The decision by the Food and Drug Administration yesterday to approve the use of the abortion pill RU-486 could fundamentally change the debate over one of the most divisive social issues in America.
It marks a major victory for those who battled for 12 years to bring the early-abortion method to the United States. Coming in the midst of an election year, the FDA's decision is also sure to generate fierce new controversy in the presidential campaign.
Republican candidate George W. Bush opposes abortion. His father's administration banned RU-486 from this country in 1989. The abortion-rights Clinton-Gore administration worked for seven years to bring RU-486 here.
Proponents say the pill, which has been used by millions of women in 13 countries, could transform abortion in the US by making it more accessible and more private. But it can be used only in the earliest weeks of pregnancy. Anti-abortion organizations have fought to keep RU-486 out of the US since the drug debuted in France in 1988. They pledged to continue the fight.
To ensure the pill is used accurately and safely, the FDA mandated that women be given special brochures called "MedGuides" explaining who is eligible for a pill-caused abortion and what side effects to expect. They must make three trips to the doctor to undergo the procedure.
RU-486, now known by its chemical name mifepristone, can be used only within the first six to seven weeks of pregnancy. The FDA will allow mifepristone to be distributed only to doctors trained to accurately diagnose the duration of pregnancy. The FDA also restricted mifepristone's use to doctors who can operate in case a surgical abortion becomes necessary.
Studies show mifepristone is 92 percent to 95 percent effective in causing early abortion, but can cause painful side effects.

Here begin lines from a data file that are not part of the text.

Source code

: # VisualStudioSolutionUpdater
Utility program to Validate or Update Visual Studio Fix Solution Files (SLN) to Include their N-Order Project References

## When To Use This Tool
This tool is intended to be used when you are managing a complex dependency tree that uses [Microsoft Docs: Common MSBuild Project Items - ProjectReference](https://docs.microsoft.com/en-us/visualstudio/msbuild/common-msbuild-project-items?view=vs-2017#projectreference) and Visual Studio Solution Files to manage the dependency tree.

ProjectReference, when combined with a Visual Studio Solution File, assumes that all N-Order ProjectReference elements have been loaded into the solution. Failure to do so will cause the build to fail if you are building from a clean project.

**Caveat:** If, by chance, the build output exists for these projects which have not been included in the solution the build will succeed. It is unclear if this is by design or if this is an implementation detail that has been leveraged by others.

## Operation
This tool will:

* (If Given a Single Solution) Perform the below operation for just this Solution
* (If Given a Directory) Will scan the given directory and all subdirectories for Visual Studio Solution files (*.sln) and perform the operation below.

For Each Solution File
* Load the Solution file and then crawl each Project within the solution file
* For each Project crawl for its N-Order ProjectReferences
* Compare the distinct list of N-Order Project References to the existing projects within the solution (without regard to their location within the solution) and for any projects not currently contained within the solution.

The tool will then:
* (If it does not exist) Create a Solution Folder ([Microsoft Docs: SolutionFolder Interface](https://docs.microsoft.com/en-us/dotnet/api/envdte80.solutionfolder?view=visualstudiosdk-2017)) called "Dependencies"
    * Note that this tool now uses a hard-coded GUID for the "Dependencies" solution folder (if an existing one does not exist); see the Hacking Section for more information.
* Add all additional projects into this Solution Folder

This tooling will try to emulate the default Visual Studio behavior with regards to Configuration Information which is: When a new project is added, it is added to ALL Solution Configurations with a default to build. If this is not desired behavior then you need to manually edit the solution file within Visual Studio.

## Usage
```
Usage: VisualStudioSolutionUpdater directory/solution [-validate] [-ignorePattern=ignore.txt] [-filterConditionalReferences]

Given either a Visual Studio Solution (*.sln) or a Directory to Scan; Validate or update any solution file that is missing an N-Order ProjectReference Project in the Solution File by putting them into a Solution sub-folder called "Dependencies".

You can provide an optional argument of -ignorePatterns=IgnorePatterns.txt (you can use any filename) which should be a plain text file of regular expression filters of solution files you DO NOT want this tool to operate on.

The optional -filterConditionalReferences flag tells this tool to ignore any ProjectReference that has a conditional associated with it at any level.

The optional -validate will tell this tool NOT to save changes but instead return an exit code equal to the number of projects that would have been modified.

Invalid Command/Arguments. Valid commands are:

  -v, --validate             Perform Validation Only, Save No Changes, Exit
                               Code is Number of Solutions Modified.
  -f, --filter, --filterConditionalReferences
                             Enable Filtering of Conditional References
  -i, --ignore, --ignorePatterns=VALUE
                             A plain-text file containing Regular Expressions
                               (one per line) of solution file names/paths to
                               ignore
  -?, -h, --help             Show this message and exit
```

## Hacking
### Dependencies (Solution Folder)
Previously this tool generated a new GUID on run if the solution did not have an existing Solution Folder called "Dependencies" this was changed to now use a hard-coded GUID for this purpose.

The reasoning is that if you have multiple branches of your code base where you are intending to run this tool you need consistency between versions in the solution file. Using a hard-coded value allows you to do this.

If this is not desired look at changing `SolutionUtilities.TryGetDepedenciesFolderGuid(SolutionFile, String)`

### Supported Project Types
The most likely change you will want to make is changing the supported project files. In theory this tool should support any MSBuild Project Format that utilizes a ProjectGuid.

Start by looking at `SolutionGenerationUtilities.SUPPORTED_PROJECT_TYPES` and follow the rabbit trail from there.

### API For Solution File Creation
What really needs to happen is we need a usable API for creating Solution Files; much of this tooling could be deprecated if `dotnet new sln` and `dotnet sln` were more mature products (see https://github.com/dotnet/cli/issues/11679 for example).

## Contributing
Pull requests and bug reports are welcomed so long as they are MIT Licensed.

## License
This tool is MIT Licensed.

A small New York company, Danco Laboratories, will market mifepristone under the brand name Mifeprex. It should be available in about a month. Abortion-rights proponents pushed the FDA to approve mifepristone, arguing a pill-caused abortion offers a surgery alternative that feels more like a miscarriage and typically is offered earlier in pregnancy than surgical abortion.
The vast majority of today's 1.3 million annual US abortions are surgical. Health experts say mifepristone won't increase abortions - that didn't happen in Europe.
But the FDA's formal approval may encourage more doctors who don't offer surgical abortions to offer the pill, thus making it easier for women, particularly in rural areas, to get an abortion without traveling hundreds of miles or entering surgical clinics often staked out by protesters.
The National Abortion Federation, which accredits abortion providers, said 240 of its member clinics were already prepared to offer Mifeprex, and it is training other physicians in how to use the pill.